REKLAMA
Strażnicy miejscy z Warszawy dostali wezwanie, że z bagażnika samochodu zaparkowanego w nasłonecznionym miejscu na obrzeżach Lasu Kabackiego słychać ciche skomlenie. Funkcjonariusze siłą otworzyli bagażnik i znaleźli w nim związanego i zakneblowanego mężczyznę. Uwolnili go i podali mu wodę.
Mężczyzna, biznesmen z Warszawy, stwierdził, że w bagażniku samochodu na wołomińskich tablicach rejestracyjnych znalazł się "całkowitym przypadkiem, głupia sprawa, haha, nie ma o czym mówić". Oznajmił też, że to była wyłącznie jego wina, nikt inny nie jest w to zamieszany, o niczym nie wie i czy może już sobie iść.

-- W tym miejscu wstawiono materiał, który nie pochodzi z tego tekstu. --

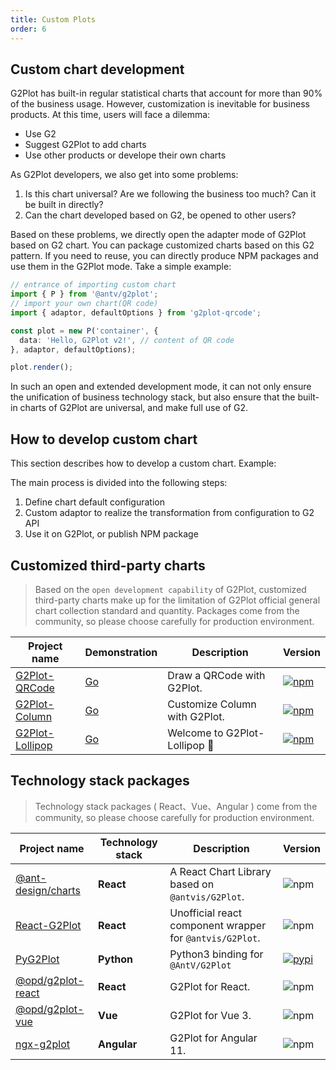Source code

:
 ```yaml
---
title: Custom Plots
order: 6
---
```


## Custom chart development

G2Plot has built-in regular statistical charts that account for more than 90% of the business usage. However, customization is inevitable for business products. At this time, users will face a dilemma:

 - Use G2
 - Suggest G2Plot to add charts
 - Use other products or develope their own charts

As G2Plot developers, we also get into some problems:

1. Is this chart universal? Are we following the business too much? Can it be built in directly?
2. Can the chart developed based on G2, be opened to other users?

Based on these problems, we directly open the adapter mode of G2Plot based on G2 chart. You can package customized charts based on this G2 pattern. If you need to reuse, you can directly produce NPM packages and use them in the G2Plot mode. Take a simple example:

```ts
// entrance of importing custom chart
import { P } from '@antv/g2plot';
// import your own chart(QR code)
import { adaptor, defaultOptions } from 'g2plot-qrcode';

const plot = new P('container', {
  data: 'Hello, G2Plot v2!', // content of QR code
}, adaptor, defaultOptions);

plot.render();
```

In such an open and extended development mode, it can not only ensure the unification of business technology stack, but also ensure that the built-in charts of G2Plot are universal, and make full use of G2.


## How to develop custom chart

This section describes how to develop a custom chart. Example:

<playground path="plugin/basic/demo/hill-column.ts"></playground>

The main process is divided into the following steps:

1. Define chart default configuration
2. Custom adaptor to realize the transformation from configuration to G2 API
3. Use it on G2Plot, or publish NPM package


## Customized third-party charts

> Based on the `open development capability` of G2Plot, customized third-party charts make up for the limitation of G2Plot official general chart collection standard and quantity. Packages come from the community, so please choose carefully for production environment.

| Project name | Demonstration | Description | Version |
|---|---|---|---|
| [G2Plot-QRCode](https://github.com/hustcc/G2Plot-QRCode) | [Go](https://git.hust.cc/G2Plot-QRCode) | Draw a QRCode with G2Plot. | [![npm](https://img.shields.io/npm/v/g2plot-qrcode.svg)](https://www.npmjs.com/package/g2plot-qrcode) |
| [G2Plot-Column](https://github.com/yujs/G2Plot-Column) | [Go](https://yujs.github.io/G2Plot-Column/) | Customize Column with G2Plot. | [![npm](https://img.shields.io/npm/v/g2plot-column.svg)](https://www.npmjs.com/package/g2plot-column) | 
| [G2Plot-Lollipop](https://github.com/MrSmallLiu/G2Plot-Lollipop) | [Go](https://mrsmallliu.github.io/G2Plot-Lollipop/) | Welcome to G2Plot-Lollipop 👋 | [![npm](https://img.shields.io/npm/v/g2plot-lollipop.svg)](https://www.npmjs.com/package/g2plot-lollipop) |

## Technology stack packages

> Technology stack packages ( React、Vue、Angular ) come from the community, so please choose carefully for production environment.

| Project name | Technology stack | Description | Version |
|---|---|---|---|
| [@ant-design/charts](https://github.com/ant-design/ant-design-charts) | **React** | A React Chart Library based on `@antvis/G2Plot`. | ![npm](https://img.shields.io/npm/v/@ant-design/charts) |
| [React-G2Plot](https://github.com/hustcc/React-G2Plot) | **React** | Unofficial react component wrapper for `@antvis/G2Plot`. | ![npm](https://img.shields.io/npm/v/react-g2plot.svg) |
| [PyG2Plot](https://github.com/hustcc/PyG2Plot) | **Python** | Python3 binding for `@AntV/G2Plot` | [![pypi](https://img.shields.io/pypi/v/pyg2plot.svg)](https://pypi.python.org/pypi/pyg2plot) |
| [@opd/g2plot-react](https://github.com/open-data-plan/g2plot-react) | **React** | G2Plot for React. | ![npm](https://img.shields.io/npm/v/@opd/g2plot-react.svg) |
| [@opd/g2plot-vue](https://github.com/open-data-plan/g2plot-vue) | **Vue** | G2Plot for Vue 3. | ![npm](https://img.shields.io/npm/v/@opd/g2plot-vue.svg) |
| [ngx-g2plot](https://github.com/stack-stark/ngx-g2plot) | **Angular** | G2Plot for Angular 11. | ![npm](https://img.shields.io/npm/v/ngx-g2plot.svg) |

Nie wiadomo, ile czasu spędził w rozgrzanym aucie, ale najwyraźniej długo, bo życie zdążyło przemknąć mu przed oczami. Temperatura w bagażniku musiała sięgać niemal 60 stopni, zwłaszcza, że wyłożony był szczelnie folią malarską.
Straż miejska apeluje, żeby nie zostawiać nikogo w zaparkowanym w słońcu aucie. A jeśli będziemy świadkami takiej sytuacji, zadzwońmy pod numer alarmowy 112. Najlepiej anonimowo.
To jest ASZdziennik. Wszystkie cytaty i wydarzenia zostały zmyślone.